Today is Human Rights Day, commemorating the day the United Nations General Assembly adopted the Universal Declaration of Human Rights (UDHR) in 1948. The theme this year is “Our Rights. Our Freedoms. Always.”… not as good as last year’s, but not bad.
This coming year is going to be a pretty big year for international human rights. 2016 will mark the 50th anniversary of the adoption of both the International Covenant on Economic, Social and Cultural Rights (ICESCR) and the International Covenant on Civil and Political Rights (ICCPR). Both were adopted 16 December 1966; the ICESCR came into effect 3 January 1976, and the ICCPR came into effect 23 March 1976. The UDHR may be the pretty face in international human rights, but it’s the ICESCR and the ICCPR that are the muscle – the UDHR is a mere declaration of what would be desirable, while the ICESCR and ICCPR are formal treaties. Together the UDHR, the ICESCR, the ICCPR, and the two Optional Protocols to the ICCPR make up the International Bill of Human Rights. Canada has signed all of these (though we only signed on to the second Optional Protocol, about the death penalty, in 2005).
Much ado is going to be made of the “Four Freedoms” that the International Bill of Rights is based on:
- freedom of speech
- freedom of belief
- freedom from want
- freedom from fear
The one atheists, humanists, and freethinkers are going to want to keep a close eye on is the second one in that list. I have worded it as “freedom of belief”, but if you look around, you’ll see it is often described with other words:
- freedom of religion
- freedom of worship
“Freedom of religion” is the most common way this freedom is described. Hence the well known nonbeliever rebuttal: “freedom from religion”, and its longer form “freedom of religion must include freedom from religion”. “Freedom of worship” is less commonly used these days, but I imagine you’re going to be hearing it a lot in the coming year. That’s because when US President Franklin D. Roosevelt first enumerated the four freedoms in his 1941 State of the Union Address, he used that term:
In the future days, which we seek to make secure, we look forward to a world founded upon four essential human freedoms. The first is freedom of speech and expression – everywhere in the world. The second is freedom of every person to worship God in his own way – everywhere in the world. The third is freedom from want – which, translated into world terms, means economic understandings which will secure to every nation a healthy peacetime life for its inhabitants – everywhere in the world. The fourth is freedom from fear – which, translated into world terms, means a world-wide reduction of armaments to such a point and in such a thorough fashion that no nation will be in a position to commit an act of physical aggression against any neighbour – anywhere in the world. That is no vision of a distant millennium. It is a definite basis for a kind of world attainable in our own time and generation.
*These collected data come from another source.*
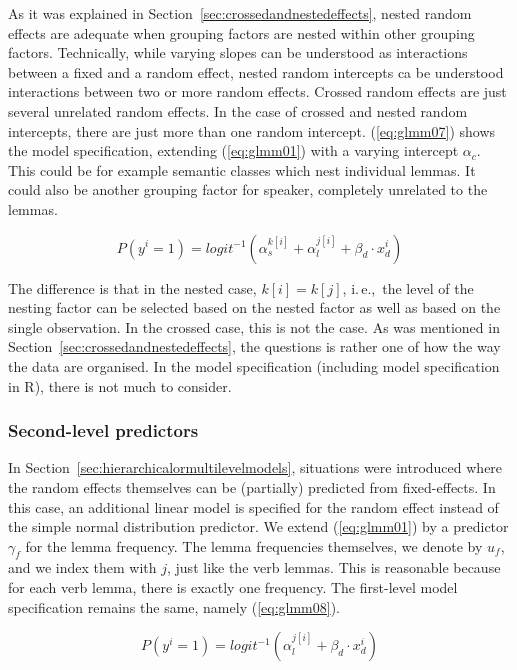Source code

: \documentclass[a4paper,12pt]{article}
\newcommand{\ie}{i.\,e.,\ }
\begin{document}
As it was explained in Section~\ref{sec:crossedandnestedeffects}, nested random effects are adequate when grouping factors are nested within other grouping factors.
Technically, while varying slopes can be understood as interactions between a fixed and a random effect, nested random intercepts ca be understood interactions between two or more random effects.
Crossed random effects are just several unrelated random effects.
In the case of crossed and nested random intercepts, there are just more than one random intercept.
(\ref{eq:glmm07}) shows the model specification, extending (\ref{eq:glmm01}) with a varying intercept $\alpha_c$.
This could be for example semantic classes which nest individual lemmas.
It could also be another grouping factor for speaker, completely unrelated to the lemmas.

\begin{equation}
  P(y^i=1)=logit^{-1}(\alpha_{s}^{k[i]}+\alpha_{l}^{j[i]}+\beta_d\cdot x_d^i)
  \label{eq:glmm07}
\end{equation}

The difference is that in the nested case, $k[i]=k[j]$, \ie the level of the nesting factor can be selected based on the nested factor as well as based on the single observation.
In the crossed case, this is not the case.
As was mentioned in Section~\ref{sec:crossedandnestedeffects}, the questions is rather one of how the way the data are organised.
In the model specification (including model specification in R), there is not much to consider.

\subsubsection{Second-level predictors}
\label{sec:secondlevelpredictors}

In Section~\ref{sec:hierarchicalormultilevelmodels}, situations were introduced where the random effects themselves can be (partially) predicted from fixed-effects.
In this case, an additional linear model is specified for the random effect instead of the simple normal distribution predictor.
We extend (\ref{eq:glmm01}) by a predictor $\gamma_f$ for the lemma frequency.
The lemma frequencies themselves, we denote by $u_f$, and we index them with $j$, just like the verb lemmas.
This is reasonable because for each verb lemma, there is exactly one frequency.
The first-level model specification remains the same, namely (\ref{eq:glmm08}).

\begin{equation}
  P(y^i=1)=logit^{-1}(\alpha_{l}^{j[i]}+\beta_d\cdot x_d^i)
  \label{eq:glmm08}
\end{equation}
\end{document}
Today, with 75 years’ hindsight, Roosevelt’s wording of that second freedom seems a little clumsy – if not outright ignorant and exclusionary. But you have to keep in mind that Roosevelt was making this speech in the middle of World War ⅠⅠ (although it was January 1941 at the time he made it, and the US was studiously keeping out the war – they wouldn’t get seriously involved until the Pearl Harbour attack in December). Given how quickly modern leaders are willing to throw away people’s basic human rights at the mere possibility of a single ISIS militant, Roosevelt’s stand in the face of the growing threat of Hitler, Hirohito, and even Stalin is frankly humbling.
Luckily in the 25 years following his speech, human rights experts realized he’d fumbled the ball on that one. By the time the UDHR was written, this was what Article 18 looked like:
Everyone has the right to freedom of thought, conscience and religion; this right includes freedom to change his religion or belief, and freedom, either alone or in community with others and in public or private, to manifest his religion or belief in teaching, practice, worship and observance.
And Article 18 of the ICCPR:
- Everyone shall have the right to freedom of thought, conscience and religion. This right shall include freedom to have or to adopt a religion or belief of his choice, and freedom, either individually or in community with others and in public or private, to manifest his religion or belief in worship, observance, practice and teaching.
- No one shall be subject to coercion which would impair his freedom to have or to adopt a religion or belief of his choice.
- Freedom to manifest one’s religion or beliefs may be subject only to such limitations as are prescribed by law and are necessary to protect public safety, order, health, or morals or the fundamental rights and freedoms of others.
- The States Parties to the present Covenant undertake to have respect for the liberty of parents and, when applicable, legal guardians to ensure the religious and moral education of their children in conformity with their own convictions.
Atheist, humanist, and secular groups have done an enormous amount of work in the years since to clarify that the fundamental freedom Roosevelt was describing – and that Article 18 of the ICCPR enshrines – is not “freedom of worship”, or even “freedom of religion”, but rather “freedom of belief“. In other words, non-religious thought and conscience as just as much fundamental rights as religious beliefs, and deserve just as much respect and protection in the law.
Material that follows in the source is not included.